((

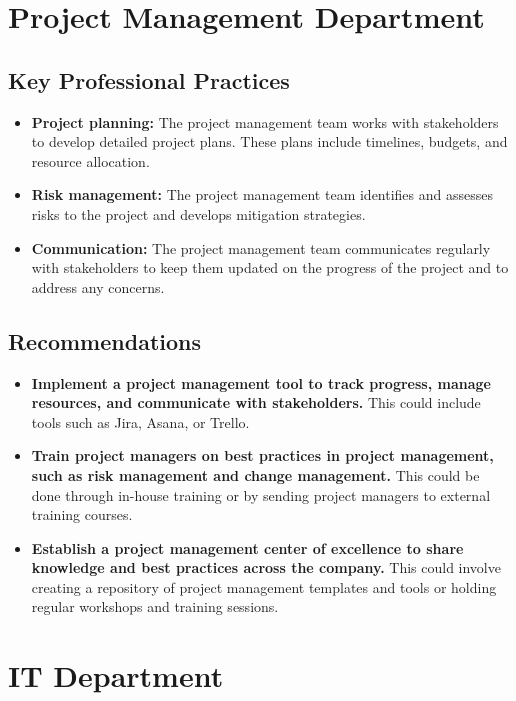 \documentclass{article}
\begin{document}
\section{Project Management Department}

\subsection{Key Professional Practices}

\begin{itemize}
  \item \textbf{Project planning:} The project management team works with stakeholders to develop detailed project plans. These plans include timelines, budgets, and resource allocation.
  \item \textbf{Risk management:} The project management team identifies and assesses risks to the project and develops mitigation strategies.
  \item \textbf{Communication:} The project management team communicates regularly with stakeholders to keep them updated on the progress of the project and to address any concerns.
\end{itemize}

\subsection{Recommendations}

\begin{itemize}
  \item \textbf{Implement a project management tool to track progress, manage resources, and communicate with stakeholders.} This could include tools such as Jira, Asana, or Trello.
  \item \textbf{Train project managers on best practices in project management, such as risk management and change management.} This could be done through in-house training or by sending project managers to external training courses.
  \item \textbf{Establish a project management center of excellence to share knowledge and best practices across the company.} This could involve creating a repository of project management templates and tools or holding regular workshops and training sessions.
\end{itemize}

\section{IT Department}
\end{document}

))
((

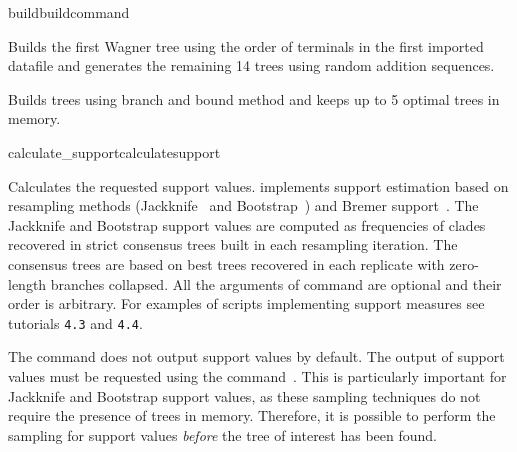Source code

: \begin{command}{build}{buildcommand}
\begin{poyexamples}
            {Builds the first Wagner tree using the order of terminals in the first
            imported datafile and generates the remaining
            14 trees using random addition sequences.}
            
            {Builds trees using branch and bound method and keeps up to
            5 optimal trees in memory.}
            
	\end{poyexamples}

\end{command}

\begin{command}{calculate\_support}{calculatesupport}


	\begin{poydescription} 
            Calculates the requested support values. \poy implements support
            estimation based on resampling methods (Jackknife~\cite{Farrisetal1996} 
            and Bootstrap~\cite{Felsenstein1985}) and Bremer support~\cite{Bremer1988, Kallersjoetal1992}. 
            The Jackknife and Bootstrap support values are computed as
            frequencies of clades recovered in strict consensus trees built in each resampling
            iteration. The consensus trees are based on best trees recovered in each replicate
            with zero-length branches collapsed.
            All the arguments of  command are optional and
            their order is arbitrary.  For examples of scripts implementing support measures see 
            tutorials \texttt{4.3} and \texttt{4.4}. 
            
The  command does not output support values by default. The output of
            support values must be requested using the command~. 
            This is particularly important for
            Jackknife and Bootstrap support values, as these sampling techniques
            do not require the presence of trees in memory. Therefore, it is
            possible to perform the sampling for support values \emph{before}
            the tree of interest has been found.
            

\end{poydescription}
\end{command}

))

▶ _Assignment_
When a line in the listing has the word "subsection", return that line.

▶ _Answer below_
\subsection{Key Professional Practices}
\subsection{Recommendations}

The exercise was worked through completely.